Guide dog owners are being illegally denied access to services and leisure facilities such as restaurants, new research has revealed.
Complaints have "rocketed" in the last few months, rising by more than a third since last year, said the charity Guide Dogs.
Guide dog owners are being refused access to shops, cafes, transport and other venues when going about their daily lives, a study found.
The largest number of reported incidents involved eateries, with restaurants the worst offenders.
The report, which takes into account almost 400 complaints received by Guide Dogs, showed that public transport was the next biggest offender with taxis drawing most complaints.
Richard Leaman, chief executive of Guide Dogs, said: "More awareness is needed to avoid blind and partially sighted people having to cope with this stress and discrimination in their daily lives. Although business owners are often eager to comply when we speak to them, our report shows that the situation is very different on the ground.

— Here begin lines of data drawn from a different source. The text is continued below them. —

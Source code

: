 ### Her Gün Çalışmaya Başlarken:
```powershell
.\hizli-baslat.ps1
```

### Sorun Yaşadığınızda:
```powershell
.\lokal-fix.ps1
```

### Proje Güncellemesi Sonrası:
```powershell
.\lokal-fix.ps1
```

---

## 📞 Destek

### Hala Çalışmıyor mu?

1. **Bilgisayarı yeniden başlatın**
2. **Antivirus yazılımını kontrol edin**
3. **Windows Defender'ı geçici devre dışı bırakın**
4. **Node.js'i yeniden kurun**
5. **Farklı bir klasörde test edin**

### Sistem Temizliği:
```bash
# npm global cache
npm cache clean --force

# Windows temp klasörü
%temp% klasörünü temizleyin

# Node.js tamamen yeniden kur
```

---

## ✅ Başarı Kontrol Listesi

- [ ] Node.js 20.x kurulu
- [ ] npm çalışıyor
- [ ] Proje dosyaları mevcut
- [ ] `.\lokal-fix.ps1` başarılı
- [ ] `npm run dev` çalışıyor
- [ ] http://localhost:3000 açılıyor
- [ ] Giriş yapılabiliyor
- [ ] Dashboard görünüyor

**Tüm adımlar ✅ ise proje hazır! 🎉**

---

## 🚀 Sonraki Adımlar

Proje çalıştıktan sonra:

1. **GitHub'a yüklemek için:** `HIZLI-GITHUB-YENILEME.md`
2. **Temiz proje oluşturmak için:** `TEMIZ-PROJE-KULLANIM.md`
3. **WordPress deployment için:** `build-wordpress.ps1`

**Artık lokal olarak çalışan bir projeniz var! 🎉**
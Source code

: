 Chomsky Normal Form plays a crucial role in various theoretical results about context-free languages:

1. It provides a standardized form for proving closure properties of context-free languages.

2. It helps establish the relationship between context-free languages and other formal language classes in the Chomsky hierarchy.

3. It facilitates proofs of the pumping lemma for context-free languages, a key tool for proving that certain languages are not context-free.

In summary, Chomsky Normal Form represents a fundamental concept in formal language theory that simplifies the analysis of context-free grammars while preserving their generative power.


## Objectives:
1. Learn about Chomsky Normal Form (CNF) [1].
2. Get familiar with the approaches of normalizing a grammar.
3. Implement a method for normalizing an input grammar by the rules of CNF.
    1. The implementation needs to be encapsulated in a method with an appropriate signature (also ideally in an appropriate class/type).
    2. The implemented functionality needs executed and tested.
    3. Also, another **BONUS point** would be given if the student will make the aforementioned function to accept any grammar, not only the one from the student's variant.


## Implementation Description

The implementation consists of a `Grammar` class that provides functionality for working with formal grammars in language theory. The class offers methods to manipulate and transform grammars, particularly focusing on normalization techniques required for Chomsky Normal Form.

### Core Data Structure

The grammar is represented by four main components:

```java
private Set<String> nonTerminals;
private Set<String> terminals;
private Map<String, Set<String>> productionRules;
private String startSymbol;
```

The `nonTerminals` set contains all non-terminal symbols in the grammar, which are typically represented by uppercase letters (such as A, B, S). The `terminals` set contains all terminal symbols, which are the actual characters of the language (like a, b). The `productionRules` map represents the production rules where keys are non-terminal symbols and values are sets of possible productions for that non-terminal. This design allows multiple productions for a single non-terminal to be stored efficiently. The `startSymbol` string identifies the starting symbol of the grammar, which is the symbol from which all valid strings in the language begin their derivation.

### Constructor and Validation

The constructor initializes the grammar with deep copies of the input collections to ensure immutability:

"Our research takes into account proactive complaints we have received, meaning the findings we have here could represent just the tip of the iceberg when it comes to everyday experiences of the community. We feel that more of the problems come down to poor training or ignorance of the law, and call on all organisations to ensure guide dog partnerships are welcome everywhere, anytime."
The report was published ahead of Guide Dogs Week (October 5-13), which aims to raise awareness of the challenges faced by guide dog owners in getting around with ease.